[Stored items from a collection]
────

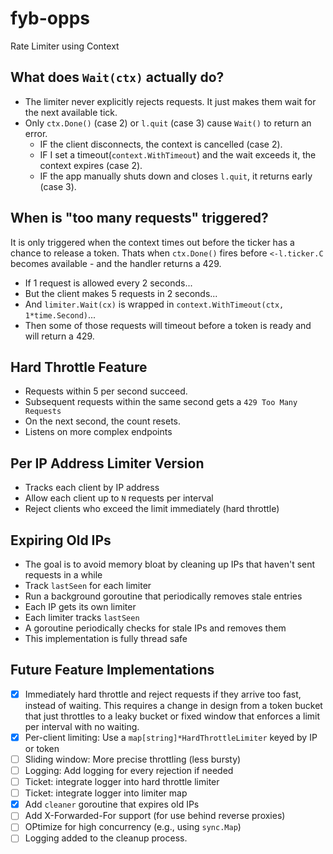 # fyb-opps
Rate Limiter using Context

## What does `Wait(ctx)` actually do?
* The limiter never explicitly rejects requests. It just makes them wait for the next available tick.
* Only `ctx.Done()` (case 2) or `l.quit` (case 3) cause `Wait()` to return an error.
    - IF the client disconnects, the context is cancelled (case 2).
    - IF I set a timeout(`context.WithTimeout`) and the wait exceeds it, the context expires (case 2).
    - IF the app manually shuts down and closes `l.quit`, it returns early (case 3).

## When is "too many requests" triggered?
It is only triggered when the context times out before the ticker has a chance to release a token. Thats when `ctx.Done()` fires before `<-l.ticker.C` becomes available - and the handler returns a 429. 
* If 1 request is allowed every 2 seconds...
* But the client makes 5 requests in 2 seconds...
* And `limiter.Wait(cx)` is wrapped in `context.WithTimeout(ctx, 1*time.Second)`...
* Then some of those requests will timeout before a token is ready and will return a 429.

## Hard Throttle Feature
* Requests within 5 per second succeed.
* Subsequent requests within the same second gets a `429 Too Many Requests`
* On the next second, the count resets.
* Listens on more complex endpoints

## Per IP Address Limiter Version
* Tracks each client by IP address
* Allow each client up to `N` requests per interval
* Reject clients who exceed the limit immediately (hard throttle)

## Expiring Old IPs
* The goal is to avoid memory bloat by cleaning up IPs that haven't sent requests in a while
* Track `lastSeen` for each limiter
* Run a background goroutine that periodically removes stale entries
* Each IP gets its own limiter
* Each limiter tracks `lastSeen`
* A goroutine periodically checks for stale IPs and removes them
* This implementation is fully thread safe

## Future Feature Implementations
- [x] Immediately hard throttle and reject requests if they arrive too fast, instead of waiting. This requires a change in design from a token bucket that just throttles to a leaky bucket or fixed window that enforces a limit per interval with no waiting. 
- [x] Per-client limiting: Use a `map[string]*HardThrottleLimiter` keyed by IP or token
- [ ] Sliding window: More precise throttling (less bursty)
- [ ] Logging: Add logging for every rejection if needed
- [ ] Ticket: integrate logger into hard throttle limiter
- [ ] Ticket: integrate logger into limiter map
- [x] Add `cleaner` goroutine that expires old IPs
- [ ] Add X-Forwarded-For support (for use behind reverse proxies) 
- [ ] OPtimize for high concurrency (e.g., using `sync.Map`)
- [ ] Logging added to the cleanup process. 
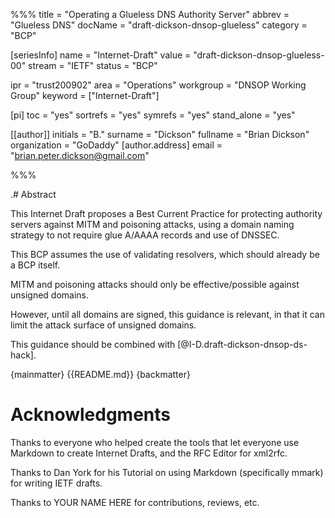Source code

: %%%
title = "Operating a Glueless DNS Authority Server"
abbrev = "Glueless DNS"
docName = "draft-dickson-dnsop-glueless"
category = "BCP"

[seriesInfo]
name = "Internet-Draft"
value = "draft-dickson-dnsop-glueless-00"
stream = "IETF"
status = "BCP"


ipr = "trust200902"
area = "Operations"
workgroup = "DNSOP Working Group"
keyword = ["Internet-Draft"]

[pi]
toc = "yes"
sortrefs = "yes"
symrefs = "yes"
stand_alone = "yes"

[[author]]
initials = "B."
surname = "Dickson"
fullname = "Brian Dickson"
organization = "GoDaddy"
  [author.address]
  email = "brian.peter.dickson@gmail.com"

%%%

.# Abstract

This Internet Draft proposes a Best Current Practice for protecting authority servers against MITM and poisoning attacks, using a domain naming strategy to not require glue A/AAAA records and use of DNSSEC.

This BCP assumes the use of validating resolvers, which should already be a BCP itself.

MITM and poisoning attacks should only be effective/possible against unsigned domains.

However, until all domains are signed, this guidance is relevant, in that it can limit the attack surface of unsigned domains.

This guidance should be combined with [@I-D.draft-dickson-dnsop-ds-hack].

{mainmatter}
{{README.md}}
{backmatter}

# Acknowledgments

Thanks to everyone who helped create the tools that let everyone use Markdown to create 
Internet Drafts, and the RFC Editor for xml2rfc.

Thanks to Dan York for his Tutorial on using Markdown (specifically mmark) for writing IETF drafts.

Thanks to YOUR NAME HERE for contributions, reviews, etc.
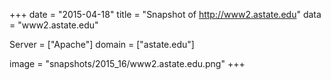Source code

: 
+++
date = "2015-04-18"
title = "Snapshot of http://www2.astate.edu"
data = "www2.astate.edu"

Server = ["Apache"]
domain = ["astate.edu"]

  image = "snapshots/2015_16/www2.astate.edu.png"
+++
#

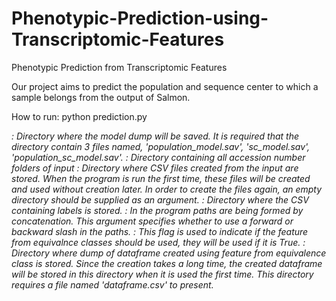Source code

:# Phenotypic-Prediction-using-Transcriptomic-Features
Phenotypic Prediction from Transcriptomic Features

Our project aims to predict the population and sequence center to which a sample belongs from the output of Salmon.

How to run: python prediction.py  <address to the model dump> <address to the test samples root> <address to the created csv files address to the test labels file type of slash to use in paths flag to indicate whether to use equivalence classes> <address to the csv file created using equivalence classes>

: Directory where the model dump will be saved. It is required that the directory contain 3 files named, 'population_model.sav', 
  'sc_model.sav', 'population_sc_model.sav'.
: Directory containing all accession number folders of input
: Directory where CSV files created from the input are stored. When the program is run the first time, 
  these files will be created and used without creation later. In order to create the files again, an empty directory 
  should be supplied as an argument.
: Directory where the CSV containing labels is stored.
: In the program paths are being formed by concatenation. This argument specifies whether to use a forward or backward slash in the paths.
: This flag is used to indicate if the feature from equivalnce classes should be used, they will be used if it is True.
: Directory where dump of dataframe created using feature from equivalence class is stored. 
  Since the creation takes a long time, the created dataframe will be stored in this directory when it is used the first time. 
  This directory requires a file named 'dataframe.csv' to present.
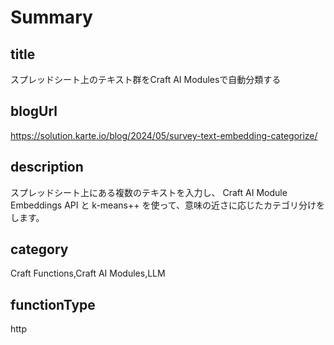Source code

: # Summary

## title

スプレッドシート上のテキスト群をCraft AI Modulesで自動分類する

## blogUrl

https://solution.karte.io/blog/2024/05/survey-text-embedding-categorize/

## description

スプレッドシート上にある複数のテキストを入力し、 Craft AI Module Embeddings API と k-means++ を使って、意味の近さに応じたカテゴリ分けをします。

## category

Craft Functions,Craft AI Modules,LLM

## functionType

http
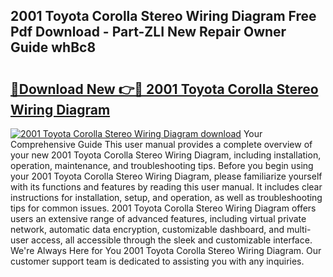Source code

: ## 2001 Toyota Corolla Stereo Wiring Diagram Free Pdf Download - Part-ZLI New Repair Owner Guide whBc8

# <h2><a href="http://dfk2lg.blite.top/?on=2001+Toyota+Corolla+Stereo+Wiring+Diagram">🔗Download New 👉🔴 2001 Toyota Corolla Stereo Wiring Diagram</a></h2>

[![2001 Toyota Corolla Stereo Wiring Diagram download](https://i.imgur.com/lujVjoI.png)](http://dfk2lg.blite.top/?on=2001+Toyota+Corolla+Stereo+Wiring+Diagram)
Your Comprehensive Guide This user manual provides a complete overview of your new 2001 Toyota Corolla Stereo Wiring Diagram, including installation, operation, maintenance, and troubleshooting tips. Before you begin using your 2001 Toyota Corolla Stereo Wiring Diagram, please familiarize yourself with its functions and features by reading this user manual. It includes clear instructions for installation, setup, and operation, as well as troubleshooting tips for common issues. 2001 Toyota Corolla Stereo Wiring Diagram offers users an extensive range of advanced features, including virtual private network, automatic data encryption, customizable dashboard, and multi-user access, all accessible through the sleek and customizable interface. We're Always Here for You 2001 Toyota Corolla Stereo Wiring Diagram. Our customer support team is dedicated to assisting you with any inquiries.
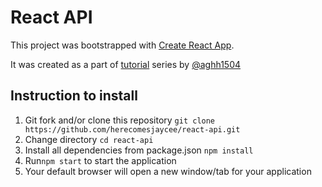 # React API

This project was bootstrapped with [Create React App](https://github.com/facebookincubator/create-react-app).

It was created as a part of [tutorial](https://medium.com/@aghh1504/3-react-with-simple-api-7e32248aeea5) series by [@aghh1504](github.com/aghh1504)
## Instruction to install
1) Git fork and/or clone this repository `git clone https://github.com/herecomesjaycee/react-api.git`
2) Change directory `cd react-api`
3) Install all dependencies from package.json `npm install`
4) Run`npm start` to start the application
5) Your default browser will open a new window/tab for your application 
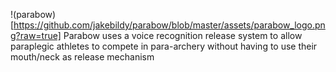 !(parabow)[https://github.com/jakebildy/parabow/blob/master/assets/parabow_logo.png?raw=true]
Parabow uses a voice recognition release system to allow paraplegic athletes to compete in para-archery without having to use their mouth/neck as release mechanism
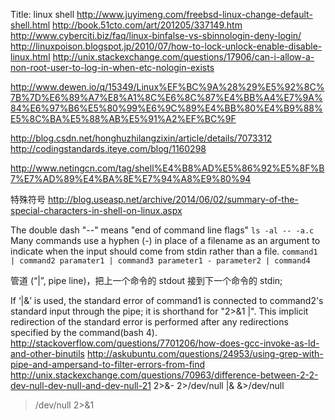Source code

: Title: linux shell
http://www.juyimeng.com/freebsd-linux-change-default-shell.html
http://book.51cto.com/art/201205/337149.htm
http://www.cyberciti.biz/faq/linux-binfalse-vs-sbinnologin-deny-login/
http://linuxpoison.blogspot.jp/2010/07/how-to-lock-unlock-enable-disable-linux.html
http://unix.stackexchange.com/questions/17906/can-i-allow-a-non-root-user-to-log-in-when-etc-nologin-exists


http://www.dewen.io/q/15349/Linux%EF%BC%9A%28%29%E5%92%8C%7B%7D%E6%89%A7%E8%A1%8C%E6%8C%87%E4%BB%A4%E7%9A%84%E6%97%B6%E5%80%99%E6%9C%89%E4%BB%80%E4%B9%88%E5%8C%BA%E5%88%AB%E5%91%A2%EF%BC%9F

http://blog.csdn.net/honghuzhilangzixin/article/details/7073312
http://codingstandards.iteye.com/blog/1160298

http://www.netingcn.com/tag/shell%E4%B8%AD%E5%86%92%E5%8F%B7%E7%AD%89%E4%BA%8E%E7%94%A8%E9%80%94


特殊符号
http://blog.useasp.net/archive/2014/06/02/summary-of-the-special-characters-in-shell-on-linux.aspx

The double dash "--" means "end of command line flags" `ls -al -- -a.c`
Many commands use a hyphen (-) in place of a filename as an argument to indicate when the input should come from stdin rather than a file.
`command1 | command2 paramater1 | command3 parameter1 - parameter2 | command4`

管道 (“|”, pipe line)，把上一个命令的 stdout 接到下一个命令的 stdin;

If ‘|&’ is used, the standard error of command1 is connected to command2's standard input through the pipe; it is shorthand for "2>&1 |". This implicit redirection of the standard error is performed after any redirections specified by the command(bash 4).
http://stackoverflow.com/questions/7701206/how-does-gcc-invoke-as-ld-and-other-binutils
http://askubuntu.com/questions/24953/using-grep-with-pipe-and-ampersand-to-filter-errors-from-find
http://unix.stackexchange.com/questions/70963/difference-between-2-2-dev-null-dev-null-and-dev-null-21
2>&-
2>/dev/null
|&
&>/dev/null
>/dev/null 2>&1
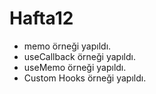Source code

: # Hafta12

+ memo örneği yapıldı.
+ useCallback örneği yapıldı.
+ useMemo örneği yapıldı.
+ Custom Hooks örneği yapıldı.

────

> Exercise
Precisely those lines above that run from the line with "it is True." up to and including the line with "Stereo Wiring Diagram</a></h2>" are to be set down, with the pictures omitted.

> Solution to the problem
: This flag is used to indicate if the feature from equivalnce classes should be used, they will be used if it is True.
: Directory where dump of dataframe created using feature from equivalence class is stored. 
  Since the creation takes a long time, the created dataframe will be stored in this directory when it is used the first time. 
  This directory requires a file named 'dataframe.csv' to present.
Source code

: # Summary

## title

スプレッドシート上のテキスト群をCraft AI Modulesで自動分類する

## blogUrl

https://solution.karte.io/blog/2024/05/survey-text-embedding-categorize/

## description

スプレッドシート上にある複数のテキストを入力し、 Craft AI Module Embeddings API と k-means++ を使って、意味の近さに応じたカテゴリ分けをします。

## category

Craft Functions,Craft AI Modules,LLM

## functionType

http
Source code

: ## 2001 Toyota Corolla Stereo Wiring Diagram Free Pdf Download - Part-ZLI New Repair Owner Guide whBc8

# <h2><a href="http://dfk2lg.blite.top/?on=2001+Toyota+Corolla+Stereo+Wiring+Diagram">🔗Download New 👉🔴 2001 Toyota Corolla Stereo Wiring Diagram</a></h2>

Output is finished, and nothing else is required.